BOUDIN, Circuit Judge.

In 1973 Dr. Maria Virginia Hernandez-Loring was first employed as a teacher in the Ana G. Mendez University System, a group of private institutions of higher learning in Puerto Rico. In 1981, after receiving her Ph.D. in education, she became an instructor at Universidad Metro-politana, one of the units in the system. She was promoted to auxiliary professor in 1983 and associate professor in 1988. However, in February 1995, a five-member academic committee declined to recommend Hernandez-Loring for promotion to full professor. In February 1997 she brought the present action in the federal district court in Puerto Rico based on diversity jurisdiction, Hernandez-Loring by then having moved to Virginia to live with her husband.

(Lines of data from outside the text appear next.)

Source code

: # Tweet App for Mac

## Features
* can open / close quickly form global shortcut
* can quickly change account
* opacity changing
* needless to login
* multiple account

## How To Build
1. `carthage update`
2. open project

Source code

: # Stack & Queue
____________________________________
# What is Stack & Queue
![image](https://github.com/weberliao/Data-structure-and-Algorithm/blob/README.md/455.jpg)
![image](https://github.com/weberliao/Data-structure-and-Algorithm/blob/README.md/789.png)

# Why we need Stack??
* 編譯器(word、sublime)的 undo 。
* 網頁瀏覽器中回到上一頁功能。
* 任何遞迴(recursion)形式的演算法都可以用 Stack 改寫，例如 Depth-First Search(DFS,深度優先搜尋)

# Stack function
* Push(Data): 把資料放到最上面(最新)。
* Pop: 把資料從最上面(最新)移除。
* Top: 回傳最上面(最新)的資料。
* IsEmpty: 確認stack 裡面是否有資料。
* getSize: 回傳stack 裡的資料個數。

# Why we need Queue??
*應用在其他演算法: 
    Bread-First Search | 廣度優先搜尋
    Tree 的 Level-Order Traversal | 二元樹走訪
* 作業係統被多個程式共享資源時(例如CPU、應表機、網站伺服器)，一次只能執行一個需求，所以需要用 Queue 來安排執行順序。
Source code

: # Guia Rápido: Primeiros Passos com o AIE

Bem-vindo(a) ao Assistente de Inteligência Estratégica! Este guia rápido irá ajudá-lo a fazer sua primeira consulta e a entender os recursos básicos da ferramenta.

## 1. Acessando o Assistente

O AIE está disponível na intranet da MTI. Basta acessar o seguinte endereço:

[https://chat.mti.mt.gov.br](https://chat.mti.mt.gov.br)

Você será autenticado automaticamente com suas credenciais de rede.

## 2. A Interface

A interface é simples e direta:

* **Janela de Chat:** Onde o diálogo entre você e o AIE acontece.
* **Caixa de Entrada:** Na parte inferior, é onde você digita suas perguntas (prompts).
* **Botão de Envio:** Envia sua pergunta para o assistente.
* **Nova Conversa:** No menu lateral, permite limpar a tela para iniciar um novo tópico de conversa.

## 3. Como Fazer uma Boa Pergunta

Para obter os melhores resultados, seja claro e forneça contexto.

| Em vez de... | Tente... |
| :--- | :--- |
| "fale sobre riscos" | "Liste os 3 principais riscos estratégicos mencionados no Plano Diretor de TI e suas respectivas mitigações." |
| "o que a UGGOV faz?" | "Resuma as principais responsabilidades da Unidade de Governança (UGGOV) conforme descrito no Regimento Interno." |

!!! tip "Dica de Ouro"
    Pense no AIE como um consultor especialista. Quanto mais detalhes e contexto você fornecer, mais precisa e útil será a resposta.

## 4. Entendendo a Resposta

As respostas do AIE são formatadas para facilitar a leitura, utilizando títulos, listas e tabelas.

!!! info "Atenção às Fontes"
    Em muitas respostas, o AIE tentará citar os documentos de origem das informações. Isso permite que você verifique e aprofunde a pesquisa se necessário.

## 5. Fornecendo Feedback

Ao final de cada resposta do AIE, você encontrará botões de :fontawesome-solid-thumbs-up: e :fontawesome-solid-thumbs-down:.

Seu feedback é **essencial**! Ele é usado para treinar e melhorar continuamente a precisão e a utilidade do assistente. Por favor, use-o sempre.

In the first of two counts, the complaint charged that the denial of promotion constituted a denial of due process for a number of reasons (e.g., because the committee members were not competent in Hernandez-Loring’s field of applied linguistics). The second count charged sexual harassment; it said that the head of the committee — Dr. Luis R. Diaz-Rivera — had harassed her and that her denial of promotion occurred because “she refused to date him.” The named defendants were Universidad Metropolita-na, its chancellor Rene Labarca, all five members of the committee that had refused to recommend Hernandez-Loring’s promotion, and the university system of which Universidad Metropoli-tana is a part.

After a good deal of discovery including the deposition of Hernandez-Loring, the defendants moved for summary judgment. *51 In opposition, Hernandez-Loring offered an affidavit expanding on her deposition testimony. On August 20, 1999, the district court granted the motion for summary judgment and dismissed the complaint. Hernandez Loving v. Universidad Metropolitana, 62 F.Supp.2d 450, 468 (D.P.R.1999). The court’s reasoning, discussed below, was different as to each of the three claims — the due process claim (count I) and what the court took to be distinct claims for quid pro quo and hostile environment sexual harassment (count II). 1 Hernandez-Loring has now appealed to this court.

In general, the grant of summary judgment is reviewed de novo, reasonable doubts and issues of credibility being resolved in favor of the non-moving party. Landrau-Romero v. Banco Popular De Puerto Rico, 212 F.3d 607, 611 (1st Cir. 2000). At the threshold, Hernandez-Loring argues that the district court should be reversed because the summary judgment motion was filed after the original deadline fixed by the court’s scheduling order. However, such an order may be modified for “good cause,” Fed.R.Civ.P. 16(b), and the district court’s finding of good cause, based on Hernandez-Loring’s own discovery delays, was not an abuse of discretion.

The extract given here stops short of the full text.